[Collected data]
-- Opening Marker --

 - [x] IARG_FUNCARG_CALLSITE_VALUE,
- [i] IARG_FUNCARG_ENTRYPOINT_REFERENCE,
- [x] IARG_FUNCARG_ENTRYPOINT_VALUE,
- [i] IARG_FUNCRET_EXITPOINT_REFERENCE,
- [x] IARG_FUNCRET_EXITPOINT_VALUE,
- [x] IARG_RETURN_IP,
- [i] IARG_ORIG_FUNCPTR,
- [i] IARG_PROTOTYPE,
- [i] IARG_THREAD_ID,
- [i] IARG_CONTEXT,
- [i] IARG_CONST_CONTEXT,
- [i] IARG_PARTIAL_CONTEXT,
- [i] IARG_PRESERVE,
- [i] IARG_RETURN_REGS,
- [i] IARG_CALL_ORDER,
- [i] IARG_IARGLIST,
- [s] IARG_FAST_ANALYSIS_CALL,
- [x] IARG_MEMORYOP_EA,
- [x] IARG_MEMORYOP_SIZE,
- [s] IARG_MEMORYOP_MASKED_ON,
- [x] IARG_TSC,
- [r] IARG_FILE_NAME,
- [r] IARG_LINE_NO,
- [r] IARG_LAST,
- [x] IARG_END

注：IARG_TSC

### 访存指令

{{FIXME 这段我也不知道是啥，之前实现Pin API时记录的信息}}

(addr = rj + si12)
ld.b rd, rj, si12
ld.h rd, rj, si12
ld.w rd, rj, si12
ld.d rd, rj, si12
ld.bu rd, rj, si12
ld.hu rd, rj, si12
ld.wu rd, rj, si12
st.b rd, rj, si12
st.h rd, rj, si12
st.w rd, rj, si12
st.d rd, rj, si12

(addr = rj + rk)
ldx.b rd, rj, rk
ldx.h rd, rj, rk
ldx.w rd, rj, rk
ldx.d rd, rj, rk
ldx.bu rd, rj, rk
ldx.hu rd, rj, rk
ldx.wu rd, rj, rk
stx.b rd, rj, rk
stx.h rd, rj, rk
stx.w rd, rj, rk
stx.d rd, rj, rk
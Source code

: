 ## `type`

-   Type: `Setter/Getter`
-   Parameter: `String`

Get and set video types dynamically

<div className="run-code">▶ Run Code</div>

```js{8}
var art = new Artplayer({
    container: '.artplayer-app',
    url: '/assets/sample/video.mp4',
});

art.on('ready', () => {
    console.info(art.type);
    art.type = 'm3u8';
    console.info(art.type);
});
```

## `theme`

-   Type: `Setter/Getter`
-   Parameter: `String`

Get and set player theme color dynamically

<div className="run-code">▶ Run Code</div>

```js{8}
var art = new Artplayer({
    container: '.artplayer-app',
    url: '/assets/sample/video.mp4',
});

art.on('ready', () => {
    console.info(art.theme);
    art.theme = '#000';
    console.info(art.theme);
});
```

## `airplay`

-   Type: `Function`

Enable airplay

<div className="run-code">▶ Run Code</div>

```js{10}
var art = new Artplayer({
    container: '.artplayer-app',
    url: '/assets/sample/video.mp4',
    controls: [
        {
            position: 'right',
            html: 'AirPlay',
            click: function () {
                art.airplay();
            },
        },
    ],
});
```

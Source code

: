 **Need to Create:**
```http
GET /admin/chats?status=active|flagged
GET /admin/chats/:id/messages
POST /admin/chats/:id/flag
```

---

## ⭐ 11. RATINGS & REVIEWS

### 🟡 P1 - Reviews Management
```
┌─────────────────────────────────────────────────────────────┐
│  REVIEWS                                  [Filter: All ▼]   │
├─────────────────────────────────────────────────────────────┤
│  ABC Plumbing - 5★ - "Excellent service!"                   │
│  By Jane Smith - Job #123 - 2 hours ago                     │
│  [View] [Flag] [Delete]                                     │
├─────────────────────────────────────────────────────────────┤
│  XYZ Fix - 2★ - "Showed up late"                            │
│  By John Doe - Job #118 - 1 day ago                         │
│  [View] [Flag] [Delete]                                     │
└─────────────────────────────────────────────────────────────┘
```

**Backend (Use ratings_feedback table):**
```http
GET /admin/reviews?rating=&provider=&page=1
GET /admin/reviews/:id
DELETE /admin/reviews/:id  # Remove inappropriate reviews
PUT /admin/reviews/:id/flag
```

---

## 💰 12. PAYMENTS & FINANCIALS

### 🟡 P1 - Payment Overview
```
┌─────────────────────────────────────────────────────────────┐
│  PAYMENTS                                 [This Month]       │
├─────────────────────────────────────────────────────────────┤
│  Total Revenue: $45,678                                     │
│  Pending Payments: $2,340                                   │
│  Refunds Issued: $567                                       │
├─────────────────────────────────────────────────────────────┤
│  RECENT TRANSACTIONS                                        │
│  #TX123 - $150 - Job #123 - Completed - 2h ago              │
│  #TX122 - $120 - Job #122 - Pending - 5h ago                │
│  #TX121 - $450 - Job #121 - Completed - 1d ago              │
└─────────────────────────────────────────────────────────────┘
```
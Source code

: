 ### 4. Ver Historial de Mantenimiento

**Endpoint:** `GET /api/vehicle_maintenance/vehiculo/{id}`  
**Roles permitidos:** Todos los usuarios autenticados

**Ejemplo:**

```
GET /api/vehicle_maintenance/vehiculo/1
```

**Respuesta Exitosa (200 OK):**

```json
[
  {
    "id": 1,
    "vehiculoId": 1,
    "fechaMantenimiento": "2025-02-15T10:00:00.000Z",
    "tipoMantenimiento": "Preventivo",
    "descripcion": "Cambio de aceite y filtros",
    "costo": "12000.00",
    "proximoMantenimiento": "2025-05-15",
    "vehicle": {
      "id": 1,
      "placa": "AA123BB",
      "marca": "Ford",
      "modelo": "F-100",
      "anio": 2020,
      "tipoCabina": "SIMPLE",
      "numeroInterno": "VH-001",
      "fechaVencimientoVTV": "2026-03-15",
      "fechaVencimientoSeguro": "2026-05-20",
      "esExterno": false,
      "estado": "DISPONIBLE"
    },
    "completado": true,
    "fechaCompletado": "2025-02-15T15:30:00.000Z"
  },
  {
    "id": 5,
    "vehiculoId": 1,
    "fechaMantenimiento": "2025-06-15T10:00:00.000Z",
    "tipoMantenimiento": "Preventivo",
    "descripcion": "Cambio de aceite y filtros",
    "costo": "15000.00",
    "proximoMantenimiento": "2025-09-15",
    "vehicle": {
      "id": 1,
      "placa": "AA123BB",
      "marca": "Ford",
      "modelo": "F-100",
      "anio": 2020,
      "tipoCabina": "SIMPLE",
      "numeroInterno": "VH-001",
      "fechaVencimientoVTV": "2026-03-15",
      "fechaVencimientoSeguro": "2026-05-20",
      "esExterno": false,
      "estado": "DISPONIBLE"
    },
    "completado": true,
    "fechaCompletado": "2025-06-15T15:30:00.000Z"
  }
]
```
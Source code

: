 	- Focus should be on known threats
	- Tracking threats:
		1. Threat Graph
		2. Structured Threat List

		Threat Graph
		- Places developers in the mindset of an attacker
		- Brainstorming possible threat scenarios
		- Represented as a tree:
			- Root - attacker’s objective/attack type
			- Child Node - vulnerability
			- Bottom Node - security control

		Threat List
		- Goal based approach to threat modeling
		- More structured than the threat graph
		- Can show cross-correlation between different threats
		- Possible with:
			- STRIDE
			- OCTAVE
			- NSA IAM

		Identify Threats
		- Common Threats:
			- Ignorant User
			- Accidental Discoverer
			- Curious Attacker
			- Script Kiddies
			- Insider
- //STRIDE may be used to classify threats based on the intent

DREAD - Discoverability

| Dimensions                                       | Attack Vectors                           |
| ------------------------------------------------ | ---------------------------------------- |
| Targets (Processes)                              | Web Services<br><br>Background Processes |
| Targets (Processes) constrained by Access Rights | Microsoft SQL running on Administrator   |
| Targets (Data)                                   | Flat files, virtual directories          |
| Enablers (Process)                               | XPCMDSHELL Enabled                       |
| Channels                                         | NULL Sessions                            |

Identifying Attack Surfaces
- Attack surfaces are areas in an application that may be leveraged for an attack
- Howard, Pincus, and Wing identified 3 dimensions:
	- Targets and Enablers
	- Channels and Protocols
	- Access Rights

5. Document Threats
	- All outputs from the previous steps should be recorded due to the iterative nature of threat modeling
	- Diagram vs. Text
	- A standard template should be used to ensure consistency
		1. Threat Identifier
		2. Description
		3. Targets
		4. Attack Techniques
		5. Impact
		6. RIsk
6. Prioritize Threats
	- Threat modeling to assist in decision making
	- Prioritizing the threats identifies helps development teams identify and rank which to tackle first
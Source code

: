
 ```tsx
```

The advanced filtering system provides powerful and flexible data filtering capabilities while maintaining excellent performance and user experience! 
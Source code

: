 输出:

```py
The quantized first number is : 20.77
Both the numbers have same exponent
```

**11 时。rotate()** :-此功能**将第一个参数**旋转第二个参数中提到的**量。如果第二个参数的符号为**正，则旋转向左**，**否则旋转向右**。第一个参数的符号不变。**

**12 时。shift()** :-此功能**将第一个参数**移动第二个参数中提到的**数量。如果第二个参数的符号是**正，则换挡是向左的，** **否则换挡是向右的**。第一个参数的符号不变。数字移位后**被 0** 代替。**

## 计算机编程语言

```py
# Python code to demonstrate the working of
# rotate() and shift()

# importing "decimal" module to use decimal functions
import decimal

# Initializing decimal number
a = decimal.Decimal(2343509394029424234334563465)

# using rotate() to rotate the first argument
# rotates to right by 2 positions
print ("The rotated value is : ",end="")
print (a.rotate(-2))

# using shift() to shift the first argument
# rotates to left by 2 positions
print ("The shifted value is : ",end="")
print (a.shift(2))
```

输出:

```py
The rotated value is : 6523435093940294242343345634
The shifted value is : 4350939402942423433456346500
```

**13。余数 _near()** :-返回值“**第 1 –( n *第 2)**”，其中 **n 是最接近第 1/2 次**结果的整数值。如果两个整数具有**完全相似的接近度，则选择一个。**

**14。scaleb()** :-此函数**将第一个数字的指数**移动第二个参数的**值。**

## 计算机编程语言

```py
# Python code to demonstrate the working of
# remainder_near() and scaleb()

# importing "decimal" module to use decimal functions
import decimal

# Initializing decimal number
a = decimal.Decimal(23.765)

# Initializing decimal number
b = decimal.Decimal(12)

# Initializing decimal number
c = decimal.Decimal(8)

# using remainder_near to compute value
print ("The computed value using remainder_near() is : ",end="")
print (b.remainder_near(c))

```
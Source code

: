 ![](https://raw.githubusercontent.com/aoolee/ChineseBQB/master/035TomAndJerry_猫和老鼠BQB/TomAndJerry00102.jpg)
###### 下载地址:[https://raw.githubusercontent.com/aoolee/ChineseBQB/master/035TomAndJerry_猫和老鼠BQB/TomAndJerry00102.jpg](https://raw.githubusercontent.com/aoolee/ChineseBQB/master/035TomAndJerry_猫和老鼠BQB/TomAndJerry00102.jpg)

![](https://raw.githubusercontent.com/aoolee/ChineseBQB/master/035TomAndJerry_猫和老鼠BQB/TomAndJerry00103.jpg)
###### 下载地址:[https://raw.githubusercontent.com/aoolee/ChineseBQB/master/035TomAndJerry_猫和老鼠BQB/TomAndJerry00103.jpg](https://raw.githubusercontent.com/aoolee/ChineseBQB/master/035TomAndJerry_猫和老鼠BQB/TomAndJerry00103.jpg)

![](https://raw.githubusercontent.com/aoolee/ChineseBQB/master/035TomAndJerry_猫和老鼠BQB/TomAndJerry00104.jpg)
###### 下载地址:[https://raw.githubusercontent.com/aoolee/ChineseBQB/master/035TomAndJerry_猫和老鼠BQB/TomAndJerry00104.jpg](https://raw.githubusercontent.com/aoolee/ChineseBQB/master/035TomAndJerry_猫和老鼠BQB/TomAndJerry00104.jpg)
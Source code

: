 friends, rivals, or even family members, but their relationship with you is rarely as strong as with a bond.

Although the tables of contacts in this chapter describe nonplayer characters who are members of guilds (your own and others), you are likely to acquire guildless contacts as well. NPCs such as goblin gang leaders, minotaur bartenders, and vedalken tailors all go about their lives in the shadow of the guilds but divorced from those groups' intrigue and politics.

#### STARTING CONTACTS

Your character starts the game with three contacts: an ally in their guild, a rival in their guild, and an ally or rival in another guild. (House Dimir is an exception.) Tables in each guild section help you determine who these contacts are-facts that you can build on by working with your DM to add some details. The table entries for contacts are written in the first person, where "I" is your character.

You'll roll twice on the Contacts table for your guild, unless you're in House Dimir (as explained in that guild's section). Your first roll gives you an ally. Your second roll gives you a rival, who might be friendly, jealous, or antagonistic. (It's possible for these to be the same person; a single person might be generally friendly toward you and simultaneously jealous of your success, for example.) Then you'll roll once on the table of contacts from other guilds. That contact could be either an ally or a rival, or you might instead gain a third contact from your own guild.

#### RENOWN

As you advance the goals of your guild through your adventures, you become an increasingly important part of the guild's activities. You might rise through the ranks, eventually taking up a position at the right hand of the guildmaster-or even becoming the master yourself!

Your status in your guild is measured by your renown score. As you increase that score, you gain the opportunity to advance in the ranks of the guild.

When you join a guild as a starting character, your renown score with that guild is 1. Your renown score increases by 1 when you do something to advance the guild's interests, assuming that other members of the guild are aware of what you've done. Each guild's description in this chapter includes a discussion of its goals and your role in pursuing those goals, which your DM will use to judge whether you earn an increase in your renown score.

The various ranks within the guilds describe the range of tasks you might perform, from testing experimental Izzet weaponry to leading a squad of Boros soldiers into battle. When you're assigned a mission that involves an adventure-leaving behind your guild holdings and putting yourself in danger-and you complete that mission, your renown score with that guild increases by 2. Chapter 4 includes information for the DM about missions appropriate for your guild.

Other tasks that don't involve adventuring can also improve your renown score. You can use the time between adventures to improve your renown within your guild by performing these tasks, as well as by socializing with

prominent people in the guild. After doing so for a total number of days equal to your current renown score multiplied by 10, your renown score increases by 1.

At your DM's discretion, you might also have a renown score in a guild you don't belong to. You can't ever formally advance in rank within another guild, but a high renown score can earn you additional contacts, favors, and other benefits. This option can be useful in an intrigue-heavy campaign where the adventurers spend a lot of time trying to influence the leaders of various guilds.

-- Closing Marker --

* EXERCISE
When you reach the line holding "- Curious Attacker" in the records above, begin reproducing exactly, stop after the line holding "Flat files, virtual", and output nothing else.

* COMPLETED EXERCISE
			- Curious Attacker
			- Script Kiddies
			- Insider
- //STRIDE may be used to classify threats based on the intent

DREAD - Discoverability

| Dimensions                                       | Attack Vectors                           |
| ------------------------------------------------ | ---------------------------------------- |
| Targets (Processes)                              | Web Services<br><br>Background Processes |
| Targets (Processes) constrained by Access Rights | Microsoft SQL running on Administrator   |
| Targets (Data)                                   | Flat files, virtual directories          |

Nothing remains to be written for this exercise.